## Directions
Every line of the entries below that includes "Przejdź" belongs in the answer, copied as written.

## Dataset content
■ ■ ■ ■
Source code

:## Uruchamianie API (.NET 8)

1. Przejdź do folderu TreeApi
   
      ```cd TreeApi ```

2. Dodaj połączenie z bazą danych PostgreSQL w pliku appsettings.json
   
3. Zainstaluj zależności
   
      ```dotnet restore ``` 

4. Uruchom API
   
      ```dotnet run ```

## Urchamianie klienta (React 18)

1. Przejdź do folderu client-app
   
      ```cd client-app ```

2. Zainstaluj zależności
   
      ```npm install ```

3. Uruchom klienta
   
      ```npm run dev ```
■ ■ ■ ■
## Exercise result
1. Przejdź do folderu TreeApi
1. Przejdź do folderu client-app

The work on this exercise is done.